Estamos na Quaresma, e daqui a três semanas estaremos lendo a
Paixão de Cristo. Todos devem se lembrar que, após a terceira negação de Pedro
o galo cantou: ‘“Homem, não sei de que estás falando!’ E, enquanto ainda
falava, o galo cantou” Lc 22,60). Como isto pode ter acontecido, se os judeus
eram proibidos de criar galos nas cidades?
Pedro? – Na leitura da Paixão, uma
das frases mais surpreendentes de Jesus é o anúncio das negações de Pedro: “Pedro,
eu te digo que hoje, antes que o galo cante, três vezes negarás que me
conheces” (Lc 22,34). Como poderia isso acontecer? Ainda mais com Pedro, o
apóstolo mais próximo de Jesus e o homem que mais demonstrou a sua fé no
Messias (Mt 16,16 - “Tu és o Cristo, o Filho do Deus vivo”). Mas, com certeza,
as negações de Pedro aconteceram, pois são relatadas nos quatro Evangelhos: nos
sinóticos em Mt 26,34, 69-75; em Mc 14,30, 66-72; e em Lc 22,34, 54-62 como
também Evangelho de João (Jo 13,38; 18,15-18).

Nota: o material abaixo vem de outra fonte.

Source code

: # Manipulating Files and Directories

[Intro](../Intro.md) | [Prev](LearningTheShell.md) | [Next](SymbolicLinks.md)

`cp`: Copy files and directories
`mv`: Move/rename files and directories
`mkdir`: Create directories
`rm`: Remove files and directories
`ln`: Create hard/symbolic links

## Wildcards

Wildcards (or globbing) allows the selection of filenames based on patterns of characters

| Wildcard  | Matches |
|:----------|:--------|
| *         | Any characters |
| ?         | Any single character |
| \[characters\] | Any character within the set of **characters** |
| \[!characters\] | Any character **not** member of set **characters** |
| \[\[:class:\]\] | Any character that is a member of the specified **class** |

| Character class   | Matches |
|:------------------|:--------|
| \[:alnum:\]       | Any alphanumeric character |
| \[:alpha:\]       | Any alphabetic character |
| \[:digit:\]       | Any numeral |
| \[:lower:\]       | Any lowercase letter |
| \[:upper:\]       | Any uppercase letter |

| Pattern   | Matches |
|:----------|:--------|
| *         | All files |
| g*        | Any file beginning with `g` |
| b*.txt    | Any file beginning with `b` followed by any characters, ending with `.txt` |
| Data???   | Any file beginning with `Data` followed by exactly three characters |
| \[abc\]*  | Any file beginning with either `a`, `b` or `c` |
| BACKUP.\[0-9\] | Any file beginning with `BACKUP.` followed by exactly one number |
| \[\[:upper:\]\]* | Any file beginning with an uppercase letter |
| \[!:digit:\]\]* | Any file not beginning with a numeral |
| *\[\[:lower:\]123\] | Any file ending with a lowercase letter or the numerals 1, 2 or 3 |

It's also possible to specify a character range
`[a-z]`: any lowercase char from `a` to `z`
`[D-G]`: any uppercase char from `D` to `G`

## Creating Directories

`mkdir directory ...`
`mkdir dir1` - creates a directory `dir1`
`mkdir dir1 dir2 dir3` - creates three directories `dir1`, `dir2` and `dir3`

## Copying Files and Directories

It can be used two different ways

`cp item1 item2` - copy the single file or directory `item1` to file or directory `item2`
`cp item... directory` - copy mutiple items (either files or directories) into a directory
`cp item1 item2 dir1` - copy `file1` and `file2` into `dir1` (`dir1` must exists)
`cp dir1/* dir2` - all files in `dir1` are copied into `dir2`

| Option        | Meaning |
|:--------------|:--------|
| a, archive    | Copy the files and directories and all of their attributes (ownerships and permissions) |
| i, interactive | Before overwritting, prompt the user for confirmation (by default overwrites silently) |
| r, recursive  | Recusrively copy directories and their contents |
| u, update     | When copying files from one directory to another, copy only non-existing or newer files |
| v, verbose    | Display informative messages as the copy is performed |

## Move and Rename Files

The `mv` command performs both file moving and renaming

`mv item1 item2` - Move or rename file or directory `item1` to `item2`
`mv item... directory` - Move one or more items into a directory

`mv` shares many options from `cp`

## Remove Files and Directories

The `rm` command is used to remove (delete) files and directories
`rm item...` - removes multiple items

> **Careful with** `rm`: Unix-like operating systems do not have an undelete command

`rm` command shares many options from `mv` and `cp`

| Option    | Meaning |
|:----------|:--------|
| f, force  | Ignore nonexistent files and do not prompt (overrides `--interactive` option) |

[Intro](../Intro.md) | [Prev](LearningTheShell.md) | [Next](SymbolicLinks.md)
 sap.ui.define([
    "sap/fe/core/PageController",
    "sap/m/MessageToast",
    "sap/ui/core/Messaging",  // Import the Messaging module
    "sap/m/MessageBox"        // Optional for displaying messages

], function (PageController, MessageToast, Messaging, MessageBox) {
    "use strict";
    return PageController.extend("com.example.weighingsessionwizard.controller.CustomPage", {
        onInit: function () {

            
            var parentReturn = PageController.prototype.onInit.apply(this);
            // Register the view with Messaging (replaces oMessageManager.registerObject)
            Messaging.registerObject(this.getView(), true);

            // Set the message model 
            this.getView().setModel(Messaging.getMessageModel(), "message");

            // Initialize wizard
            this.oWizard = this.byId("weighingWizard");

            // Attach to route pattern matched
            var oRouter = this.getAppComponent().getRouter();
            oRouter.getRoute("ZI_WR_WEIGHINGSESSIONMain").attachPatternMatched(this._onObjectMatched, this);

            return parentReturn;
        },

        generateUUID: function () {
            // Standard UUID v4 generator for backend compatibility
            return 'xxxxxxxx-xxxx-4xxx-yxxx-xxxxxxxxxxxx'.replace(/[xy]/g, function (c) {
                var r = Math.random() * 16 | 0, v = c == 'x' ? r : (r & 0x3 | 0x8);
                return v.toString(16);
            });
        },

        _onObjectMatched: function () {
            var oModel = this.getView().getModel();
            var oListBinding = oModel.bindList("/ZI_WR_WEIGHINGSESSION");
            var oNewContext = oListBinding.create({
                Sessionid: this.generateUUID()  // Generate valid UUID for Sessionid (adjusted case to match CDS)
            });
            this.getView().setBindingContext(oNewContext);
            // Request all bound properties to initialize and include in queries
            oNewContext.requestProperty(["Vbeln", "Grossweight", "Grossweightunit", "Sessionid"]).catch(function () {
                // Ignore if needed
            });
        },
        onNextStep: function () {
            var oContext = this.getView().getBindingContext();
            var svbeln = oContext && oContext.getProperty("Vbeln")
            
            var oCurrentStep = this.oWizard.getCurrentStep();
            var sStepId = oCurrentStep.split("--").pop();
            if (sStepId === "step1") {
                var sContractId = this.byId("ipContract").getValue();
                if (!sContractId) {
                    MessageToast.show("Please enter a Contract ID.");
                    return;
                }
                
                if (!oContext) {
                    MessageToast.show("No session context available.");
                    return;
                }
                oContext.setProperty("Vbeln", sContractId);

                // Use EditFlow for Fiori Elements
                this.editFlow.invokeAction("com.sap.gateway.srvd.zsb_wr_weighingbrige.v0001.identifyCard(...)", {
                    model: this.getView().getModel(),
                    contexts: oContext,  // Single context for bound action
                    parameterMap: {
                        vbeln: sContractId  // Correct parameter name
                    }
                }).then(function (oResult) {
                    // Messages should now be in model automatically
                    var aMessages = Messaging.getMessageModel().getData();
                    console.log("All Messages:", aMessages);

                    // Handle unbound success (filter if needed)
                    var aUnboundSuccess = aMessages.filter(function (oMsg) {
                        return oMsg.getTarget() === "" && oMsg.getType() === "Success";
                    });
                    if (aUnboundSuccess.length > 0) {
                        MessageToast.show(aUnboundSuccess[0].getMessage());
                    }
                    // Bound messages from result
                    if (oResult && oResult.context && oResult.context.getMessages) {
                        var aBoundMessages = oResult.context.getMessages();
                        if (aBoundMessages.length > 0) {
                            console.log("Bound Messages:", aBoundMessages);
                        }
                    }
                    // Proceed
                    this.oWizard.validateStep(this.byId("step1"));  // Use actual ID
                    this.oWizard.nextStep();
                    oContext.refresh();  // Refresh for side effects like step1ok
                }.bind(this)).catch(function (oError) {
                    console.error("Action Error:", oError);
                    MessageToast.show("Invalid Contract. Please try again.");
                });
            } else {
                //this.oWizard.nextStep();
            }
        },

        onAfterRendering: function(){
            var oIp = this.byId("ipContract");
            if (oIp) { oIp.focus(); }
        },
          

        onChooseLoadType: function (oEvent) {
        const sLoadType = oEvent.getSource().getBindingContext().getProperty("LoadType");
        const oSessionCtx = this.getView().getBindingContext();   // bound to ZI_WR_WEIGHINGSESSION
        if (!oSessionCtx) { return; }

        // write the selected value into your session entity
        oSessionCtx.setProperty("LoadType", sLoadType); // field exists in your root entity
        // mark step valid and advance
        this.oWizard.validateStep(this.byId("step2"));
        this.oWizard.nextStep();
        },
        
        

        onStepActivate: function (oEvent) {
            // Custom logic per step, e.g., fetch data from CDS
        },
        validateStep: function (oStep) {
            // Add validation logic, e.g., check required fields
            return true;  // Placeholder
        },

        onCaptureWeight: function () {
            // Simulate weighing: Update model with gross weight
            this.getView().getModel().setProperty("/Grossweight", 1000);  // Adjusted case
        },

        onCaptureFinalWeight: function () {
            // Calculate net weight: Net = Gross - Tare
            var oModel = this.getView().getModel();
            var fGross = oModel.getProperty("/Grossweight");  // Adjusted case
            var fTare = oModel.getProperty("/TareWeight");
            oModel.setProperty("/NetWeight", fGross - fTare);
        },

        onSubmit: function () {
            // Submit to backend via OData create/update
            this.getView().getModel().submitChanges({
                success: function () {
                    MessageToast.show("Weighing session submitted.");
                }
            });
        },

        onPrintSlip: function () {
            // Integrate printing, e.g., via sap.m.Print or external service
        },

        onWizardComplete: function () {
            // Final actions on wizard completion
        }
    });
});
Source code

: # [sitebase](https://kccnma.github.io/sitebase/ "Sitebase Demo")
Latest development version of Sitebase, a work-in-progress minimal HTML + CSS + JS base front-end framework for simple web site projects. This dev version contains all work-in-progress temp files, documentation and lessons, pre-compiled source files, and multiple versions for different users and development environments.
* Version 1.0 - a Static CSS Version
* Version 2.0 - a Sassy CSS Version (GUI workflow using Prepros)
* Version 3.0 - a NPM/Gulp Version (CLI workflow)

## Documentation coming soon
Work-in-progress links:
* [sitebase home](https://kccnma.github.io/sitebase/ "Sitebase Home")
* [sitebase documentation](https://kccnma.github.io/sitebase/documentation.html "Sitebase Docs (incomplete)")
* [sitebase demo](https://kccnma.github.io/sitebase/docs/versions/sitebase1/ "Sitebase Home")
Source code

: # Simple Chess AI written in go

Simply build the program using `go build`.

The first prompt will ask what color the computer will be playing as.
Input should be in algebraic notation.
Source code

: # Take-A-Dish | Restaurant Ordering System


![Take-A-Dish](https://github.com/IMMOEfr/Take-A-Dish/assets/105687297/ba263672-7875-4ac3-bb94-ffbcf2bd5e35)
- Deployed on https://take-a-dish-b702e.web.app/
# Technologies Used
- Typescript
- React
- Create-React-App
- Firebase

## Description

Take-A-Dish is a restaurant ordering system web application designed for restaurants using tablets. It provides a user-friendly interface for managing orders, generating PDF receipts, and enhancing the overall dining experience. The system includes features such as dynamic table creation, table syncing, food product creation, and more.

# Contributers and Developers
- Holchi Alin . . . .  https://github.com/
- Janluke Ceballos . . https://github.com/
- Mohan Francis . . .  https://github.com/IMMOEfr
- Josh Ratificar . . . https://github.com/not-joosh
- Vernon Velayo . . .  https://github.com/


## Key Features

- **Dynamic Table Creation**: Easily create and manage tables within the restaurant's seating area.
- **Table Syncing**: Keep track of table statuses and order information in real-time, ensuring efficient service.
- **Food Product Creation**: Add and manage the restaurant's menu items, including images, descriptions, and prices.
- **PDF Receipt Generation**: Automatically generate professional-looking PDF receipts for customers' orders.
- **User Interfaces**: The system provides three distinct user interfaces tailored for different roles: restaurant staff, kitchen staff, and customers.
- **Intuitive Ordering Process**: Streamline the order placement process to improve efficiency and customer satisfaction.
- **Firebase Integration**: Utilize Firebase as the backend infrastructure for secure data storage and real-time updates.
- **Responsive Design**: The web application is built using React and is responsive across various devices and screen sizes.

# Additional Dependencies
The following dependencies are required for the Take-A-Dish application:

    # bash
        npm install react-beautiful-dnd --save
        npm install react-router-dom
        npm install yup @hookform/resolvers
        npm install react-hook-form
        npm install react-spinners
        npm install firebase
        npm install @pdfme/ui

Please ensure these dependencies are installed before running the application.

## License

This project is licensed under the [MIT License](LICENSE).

Onde foi? – Uma pergunta importante
para esta história é “onde ocorreram as negações de Pedro?”. A resposta é
detalhada nos Evangelhos (Mateus 26,57; Marcos 14,53; Lucas 22,54): após a
Última Ceia, Jesus foi para uma propriedade chamada Getsêmani, onde foi preso e
levado para a casa do Sumo Sacerdote Anás. A casa do Sumo Sacerdote estava no
centro de Jerusalém, próxima à Fortaleza Antonia (onde estava Pilatos) e ao
Templo. Pedro acompanhou Jesus. Enquanto Jesus era interrogado no interior da
casa, Pedro ficou no pátio, junto com os soldados.
Galos em
Jerusalém? –
Um fato intrigante complica esta história. A Mishná (texto da tradição oral
judaica, considerada a obra mais importante do judaísmo rabínico, é chamada de
Torá Oral) é bem clara: os judeus não podem criar galos em Jerusalém por causa
das Coisas Santas, nem os sacerdotes podem criá-los em qualquer lugar na Terra
de Israel. O tratado Baba Kama (primeiro de uma série de três tratados talmúdicos,
que lidam com matéria civil, tais como danos e delitos) também proíbe a criação
de qualquer tipo de galináceo nas cidades.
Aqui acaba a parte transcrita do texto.